## Task details
Print all of the data below exactly as it appears, leaving out every image.

(Stored records)
Segment Open

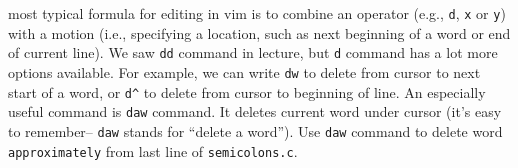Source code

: most typical formula for editing in vim is to combine an operator (e.g., {\tt d}, {\tt x} or {\tt y}) with a motion (i.e., specifying a location, such as  next beginning of a word or  end of  current line). We saw  {\tt dd} command in lecture, but  {\tt d} command has a lot more options available. For example, we can write {\tt dw} to delete from  cursor to  next start of a word, or {\tt d\^} to delete from  cursor to  beginning of  line. An especially useful command is  {\tt daw} command. It deletes  current word under  cursor (it's easy to remember-- {\tt daw} stands for ``delete a word''). Use  {\tt daw} command to delete  word {\tt approximately} from  last line of \verb|semicolons.c|.
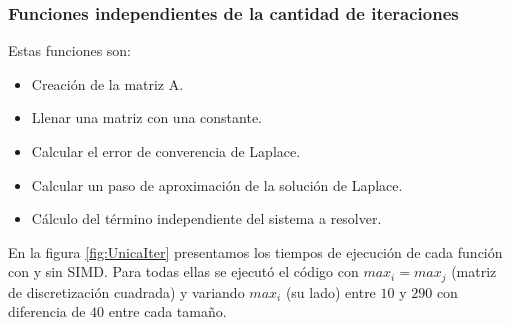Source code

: \documentclass[a4paper]{article}
\begin{document}
\subsubsection{Funciones independientes de la cantidad de iteraciones}

Estas funciones son:
\begin{itemize}
\item Creación de la matriz A.
\item Llenar una matriz con una constante.
\item Calcular el error de converencia de Laplace.
\item Calcular un paso de aproximación de la solución de Laplace.
\item Cálculo del término independiente del sistema a resolver.
\end{itemize}

En la figura \ref{fig:UnicaIter} presentamos los tiempos de ejecución 
de cada función con y sin SIMD. Para todas ellas se ejecutó el código 
con $max_i = max_j$ (matriz de discretización cuadrada) y variando 
$max_i$ (su lado) entre $10$ y $290$ con diferencia de $40$ entre cada tamaño.\\
\end{document}
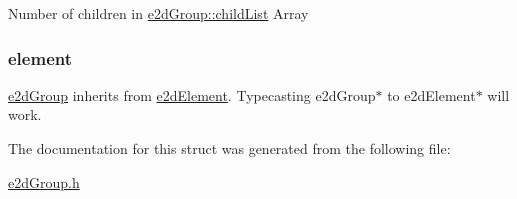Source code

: Number of children in \hyperlink{structe2dGroup_a55f6dde874716dc99dcd270fc0999a01}{e2d\-Group\-::child\-List} Array \hypertarget{structe2dGroup_a55bc7a3a0af41fba9e5b91f390c5928c}{
\subsubsection[{element}]{ {\bf element}}}\label{structe2dGroup_a55bc7a3a0af41fba9e5b91f390c5928c}
\hyperlink{structe2dGroup}{e2d\-Group} inherits from \hyperlink{structe2dElement}{e2d\-Element}. Typecasting e2d\-Group$\ast$ to e2d\-Element$\ast$ will work. 

The documentation for this struct was generated from the following file\-:\begin{DoxyCompactItemize}
\item 
\hyperlink{e2dGroup_8h}{e2d\-Group.\-h}\end{DoxyCompactItemize}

Segment Closed

## Solution for this exercise
Source code

: most typical formula for editing in vim is to combine an operator (e.g., {\tt d}, {\tt x} or {\tt y}) with a motion (i.e., specifying a location, such as  next beginning of a word or  end of  current line). We saw  {\tt dd} command in lecture, but  {\tt d} command has a lot more options available. For example, we can write {\tt dw} to delete from  cursor to  next start of a word, or {\tt d\^} to delete from  cursor to  beginning of  line. An especially useful command is  {\tt daw} command. It deletes  current word under  cursor (it's easy to remember-- {\tt daw} stands for ``delete a word''). Use  {\tt daw} command to delete  word {\tt approximately} from  last line of \verb|semicolons.c|.
Source code

: \documentclass[a4paper]{article}
\begin{document}
\subsubsection{Funciones independientes de la cantidad de iteraciones}

Estas funciones son:
\begin{itemize}
\item Creación de la matriz A.
\item Llenar una matriz con una constante.
\item Calcular el error de converencia de Laplace.
\item Calcular un paso de aproximación de la solución de Laplace.
\item Cálculo del término independiente del sistema a resolver.
\end{itemize}

En la figura \ref{fig:UnicaIter} presentamos los tiempos de ejecución 
de cada función con y sin SIMD. Para todas ellas se ejecutó el código 
con $max_i = max_j$ (matriz de discretización cuadrada) y variando 
$max_i$ (su lado) entre $10$ y $290$ con diferencia de $40$ entre cada tamaño.\\
\end{document}
Source code

: Number of children in \hyperlink{structe2dGroup_a55f6dde874716dc99dcd270fc0999a01}{e2d\-Group\-::child\-List} Array \hypertarget{structe2dGroup_a55bc7a3a0af41fba9e5b91f390c5928c}{
\subsubsection[{element}]{ {\bf element}}}\label{structe2dGroup_a55bc7a3a0af41fba9e5b91f390c5928c}
\hyperlink{structe2dGroup}{e2d\-Group} inherits from \hyperlink{structe2dElement}{e2d\-Element}. Typecasting e2d\-Group$\ast$ to e2d\-Element$\ast$ will work. 

The documentation for this struct was generated from the following file\-:\begin{DoxyCompactItemize}
\item 
\hyperlink{e2dGroup_8h}{e2d\-Group.\-h}\end{DoxyCompactItemize}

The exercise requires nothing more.